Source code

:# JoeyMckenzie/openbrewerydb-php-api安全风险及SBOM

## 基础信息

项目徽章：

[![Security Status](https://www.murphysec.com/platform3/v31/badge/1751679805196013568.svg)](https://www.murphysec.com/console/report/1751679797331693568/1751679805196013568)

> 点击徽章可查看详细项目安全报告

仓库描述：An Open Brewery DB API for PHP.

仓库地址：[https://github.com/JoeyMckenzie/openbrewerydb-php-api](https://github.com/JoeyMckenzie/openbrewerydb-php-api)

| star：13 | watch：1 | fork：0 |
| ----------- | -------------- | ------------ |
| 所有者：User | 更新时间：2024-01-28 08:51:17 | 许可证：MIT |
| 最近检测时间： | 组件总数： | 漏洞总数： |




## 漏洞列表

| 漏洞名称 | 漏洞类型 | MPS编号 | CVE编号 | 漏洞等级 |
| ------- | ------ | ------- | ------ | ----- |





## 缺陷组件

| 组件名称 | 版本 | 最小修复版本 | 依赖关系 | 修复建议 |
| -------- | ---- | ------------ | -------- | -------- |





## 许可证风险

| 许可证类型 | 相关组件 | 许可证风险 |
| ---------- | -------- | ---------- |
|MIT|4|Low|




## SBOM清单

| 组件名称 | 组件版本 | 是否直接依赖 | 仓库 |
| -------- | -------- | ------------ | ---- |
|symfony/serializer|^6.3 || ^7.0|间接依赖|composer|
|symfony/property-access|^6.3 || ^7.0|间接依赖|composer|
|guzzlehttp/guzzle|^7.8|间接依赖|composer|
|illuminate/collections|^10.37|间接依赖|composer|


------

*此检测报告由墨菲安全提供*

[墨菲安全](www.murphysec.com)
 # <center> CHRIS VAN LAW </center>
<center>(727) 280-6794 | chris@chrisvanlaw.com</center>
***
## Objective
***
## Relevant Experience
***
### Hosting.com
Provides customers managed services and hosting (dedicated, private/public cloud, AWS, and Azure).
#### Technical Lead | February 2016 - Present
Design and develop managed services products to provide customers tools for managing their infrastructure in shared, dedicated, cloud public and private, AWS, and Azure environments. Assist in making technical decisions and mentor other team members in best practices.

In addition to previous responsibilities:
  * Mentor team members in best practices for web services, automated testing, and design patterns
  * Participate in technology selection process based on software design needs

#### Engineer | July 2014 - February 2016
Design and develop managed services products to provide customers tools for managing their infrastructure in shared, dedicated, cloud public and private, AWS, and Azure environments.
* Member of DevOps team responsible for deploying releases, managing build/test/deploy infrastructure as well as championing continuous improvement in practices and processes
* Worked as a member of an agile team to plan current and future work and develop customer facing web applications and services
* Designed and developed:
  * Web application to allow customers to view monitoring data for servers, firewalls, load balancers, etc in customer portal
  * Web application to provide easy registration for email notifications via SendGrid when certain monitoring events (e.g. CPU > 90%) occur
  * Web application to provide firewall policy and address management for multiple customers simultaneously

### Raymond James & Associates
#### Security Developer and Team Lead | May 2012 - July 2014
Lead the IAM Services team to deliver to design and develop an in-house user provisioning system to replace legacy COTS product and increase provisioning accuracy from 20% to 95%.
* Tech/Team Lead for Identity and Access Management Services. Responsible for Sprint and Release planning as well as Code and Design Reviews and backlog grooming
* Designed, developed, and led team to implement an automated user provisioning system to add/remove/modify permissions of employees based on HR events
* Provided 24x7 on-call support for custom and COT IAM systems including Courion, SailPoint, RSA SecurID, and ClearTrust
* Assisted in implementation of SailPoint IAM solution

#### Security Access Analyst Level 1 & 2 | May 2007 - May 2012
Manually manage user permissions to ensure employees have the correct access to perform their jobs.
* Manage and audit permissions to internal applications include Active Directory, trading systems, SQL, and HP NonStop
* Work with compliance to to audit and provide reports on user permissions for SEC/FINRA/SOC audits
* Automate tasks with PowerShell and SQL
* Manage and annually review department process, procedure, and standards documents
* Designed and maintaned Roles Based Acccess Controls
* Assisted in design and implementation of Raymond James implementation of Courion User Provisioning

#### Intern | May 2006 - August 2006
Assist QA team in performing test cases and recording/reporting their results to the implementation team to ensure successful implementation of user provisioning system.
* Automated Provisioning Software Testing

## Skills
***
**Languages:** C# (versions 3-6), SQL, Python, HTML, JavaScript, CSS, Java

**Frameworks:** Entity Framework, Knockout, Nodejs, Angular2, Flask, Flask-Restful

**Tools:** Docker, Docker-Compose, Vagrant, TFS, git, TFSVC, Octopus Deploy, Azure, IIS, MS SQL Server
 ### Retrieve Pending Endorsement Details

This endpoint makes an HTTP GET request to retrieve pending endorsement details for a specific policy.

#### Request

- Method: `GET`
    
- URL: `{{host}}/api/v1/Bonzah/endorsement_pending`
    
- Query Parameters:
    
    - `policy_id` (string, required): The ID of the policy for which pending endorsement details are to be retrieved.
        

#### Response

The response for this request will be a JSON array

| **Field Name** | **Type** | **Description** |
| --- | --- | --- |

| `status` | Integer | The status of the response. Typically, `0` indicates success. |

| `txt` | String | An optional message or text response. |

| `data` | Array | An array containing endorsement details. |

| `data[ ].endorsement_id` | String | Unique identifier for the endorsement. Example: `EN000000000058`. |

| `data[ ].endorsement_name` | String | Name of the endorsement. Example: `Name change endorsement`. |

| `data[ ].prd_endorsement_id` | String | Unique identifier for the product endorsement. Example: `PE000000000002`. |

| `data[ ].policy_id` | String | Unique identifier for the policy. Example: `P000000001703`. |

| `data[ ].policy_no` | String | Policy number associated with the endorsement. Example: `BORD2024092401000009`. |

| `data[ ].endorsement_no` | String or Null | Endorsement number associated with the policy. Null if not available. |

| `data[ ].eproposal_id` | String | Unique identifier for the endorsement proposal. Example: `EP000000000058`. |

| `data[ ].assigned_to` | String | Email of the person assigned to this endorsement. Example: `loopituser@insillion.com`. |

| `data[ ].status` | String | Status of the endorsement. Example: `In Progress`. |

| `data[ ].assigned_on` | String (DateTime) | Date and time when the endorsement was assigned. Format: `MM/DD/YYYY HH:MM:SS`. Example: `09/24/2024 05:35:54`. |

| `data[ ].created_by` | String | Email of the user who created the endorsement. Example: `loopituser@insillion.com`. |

-.-.-

:: Exercise ::
The lines above starting at the one that contains "String | Name" and ending at the one that contains "not available. |" must be transcribed exactly, and no other lines may appear.

:: Exercise response ::
| `data[ ].endorsement_name` | String | Name of the endorsement. Example: `Name change endorsement`. |

| `data[ ].prd_endorsement_id` | String | Unique identifier for the product endorsement. Example: `PE000000000002`. |

| `data[ ].policy_id` | String | Unique identifier for the policy. Example: `P000000001703`. |

| `data[ ].policy_no` | String | Policy number associated with the endorsement. Example: `BORD2024092401000009`. |

| `data[ ].endorsement_no` | String or Null | Endorsement number associated with the policy. Null if not available. |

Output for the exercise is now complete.